(Dataset records Opens)

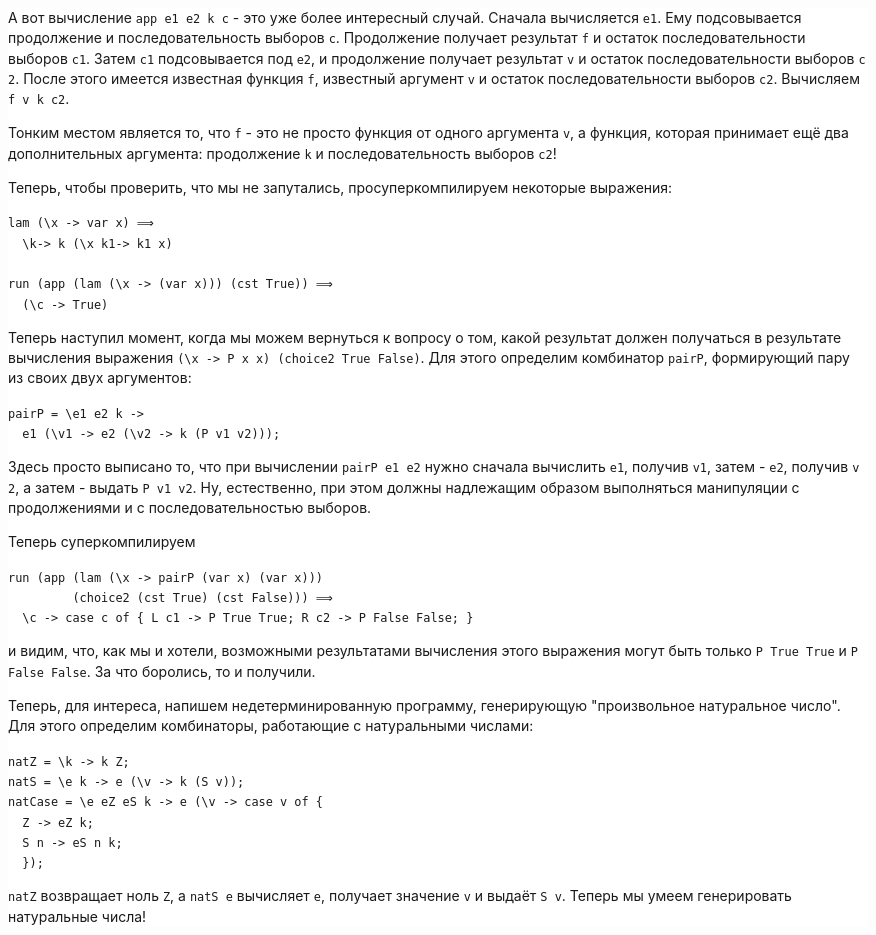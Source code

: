 А вот вычисление `app e1 e2 k c` - это уже более интересный случай.
Сначала вычисляется `e1`. Ему подсовывается продолжение и
последовательность выборов `c`. Продолжение получает результат `f` и остаток
последовательности выборов `c1`. Затем `c1` подсовывается под `e2`, и
продолжение получает результат `v` и остаток последовательности выборов
`c2`. После этого имеется известная функция `f`, известный аргумент `v` и
остаток последовательности выборов `c2`. Вычисляем `f v k c2`.

Тонким местом является то, что `f` - это не просто функция от одного
аргумента `v`, а функция, которая принимает ещё два дополнительных
аргумента: продолжение `k` и последовательность выборов `c2`!

Теперь, чтобы проверить, что мы не запутались, просуперкомпилируем
некоторые выражения:

    lam (\x -> var x) ⟹
      \k-> k (\x k1-> k1 x)

    run (app (lam (\x -> (var x))) (cst True)) ⟹
      (\c -> True)

Теперь наступил момент, когда мы можем вернуться к вопросу о том, какой
результат должен получаться в результате вычисления выражения
`(\x -> P x x) (choice2 True False)`. Для этого определим комбинатор `pairP`,
формирующий пару из своих двух аргументов:

    pairP = \e1 e2 k ->
      e1 (\v1 -> e2 (\v2 -> k (P v1 v2)));

Здесь просто выписано то, что при вычислении `pairP e1 e2` нужно сначала
вычислить `e1`, получив `v1`, затем - `e2`, получив `v2`, а затем - выдать
`P v1 v2`. Ну, естественно, при этом должны надлежащим образом выполняться
манипуляции с продолжениями и с последовательностью выборов.

Теперь суперкомпилируем

    run (app (lam (\x -> pairP (var x) (var x)))
             (choice2 (cst True) (cst False))) ⟹
      \c -> case c of { L c1 -> P True True; R c2 -> P False False; }

и видим, что, как мы и хотели, возможными результатами вычисления этого
выражения могут быть только `P True True` и `P False False`. За что
боролись, то и получили.

Теперь, для интереса, напишем недетерминированную программу,
генерирующую "произвольное натуральное число". Для этого определим
комбинаторы, работающие с натуральными числами:

    natZ = \k -> k Z;
    natS = \e k -> e (\v -> k (S v));
    natCase = \e eZ eS k -> e (\v -> case v of {
      Z -> eZ k;
      S n -> eS n k;
      });

`natZ` возвращает ноль `Z`, а `natS e` вычисляет `e`, получает значение `v` и
выдаёт `S v`. Теперь мы умеем генерировать натуральные числа!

(Dataset records Closes)

Problem requirements
Search the data for "этого" and list every line in which it occurs.

Reply
`c2`. После этого имеется известная функция `f`, известный аргумент `v` и
`(\x -> P x x) (choice2 True False)`. Для этого определим комбинатор `pairP`,
и видим, что, как мы и хотели, возможными результатами вычисления этого
генерирующую "произвольное натуральное число". Для этого определим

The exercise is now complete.